**DATA PROVIDED**:

-.-.-

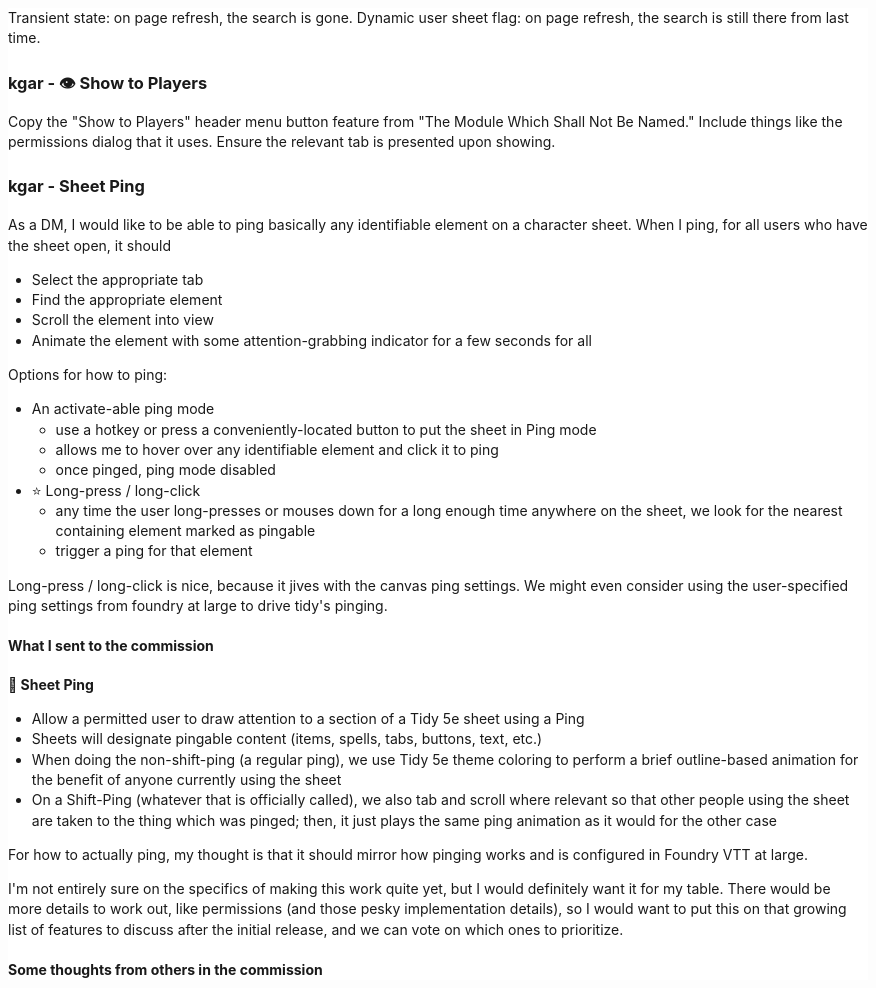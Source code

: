 Transient state: on page refresh, the search is gone.
Dynamic user sheet flag: on page refresh, the search is still there from last time.

### kgar - 👁 Show to Players

Copy the "Show to Players" header menu button feature from "The Module Which Shall Not Be Named."
Include things like the permissions dialog that it uses.
Ensure the relevant tab is presented upon showing.

### kgar - Sheet Ping

As a DM, I would like to be able to ping basically any identifiable element on a character sheet.
When I ping, for all users who have the sheet open, it should

- Select the appropriate tab
- Find the appropriate element
- Scroll the element into view
- Animate the element with some attention-grabbing indicator for a few seconds for all

Options for how to ping:

- An activate-able ping mode
  - use a hotkey or press a conveniently-located button to put the sheet in Ping mode
  - allows me to hover over any identifiable element and click it to ping
  - once pinged, ping mode disabled
- ⭐ Long-press / long-click
  - any time the user long-presses or mouses down for a long enough time anywhere on the sheet, we look for the nearest containing element marked as pingable
  - trigger a ping for that element

Long-press / long-click is nice, because it jives with the canvas ping settings.
We might even consider using the user-specified ping settings from foundry at large to drive tidy's pinging.

#### What I sent to the commission

**🎯 Sheet Ping**

- Allow a permitted user to draw attention to a section of a Tidy 5e sheet using a Ping
- Sheets will designate pingable content (items, spells, tabs, buttons, text, etc.)
- When doing the non-shift-ping (a regular ping), we use Tidy 5e theme coloring to perform a brief outline-based animation for the benefit of anyone currently using the sheet
- On a Shift-Ping (whatever that is officially called), we also tab and scroll where relevant so that other people using the sheet are taken to the thing which was pinged; then, it just plays the same ping animation as it would for the other case

For how to actually ping, my thought is that it should mirror how pinging works and is configured in Foundry VTT at large.

I'm not entirely sure on the specifics of making this work quite yet, but I would definitely want it for my table.
There would be more details to work out, like permissions (and those pesky implementation details), so I would want to put this on that growing list of features to discuss after the initial release, and we can vote on which ones to prioritize.

#### Some thoughts from others in the commission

-.-.-

**REQUIRED ACTION**: Search the listing above for lines with the word "pinged", and state how many there are, nothing else.

**ANSWER SPACE**: 2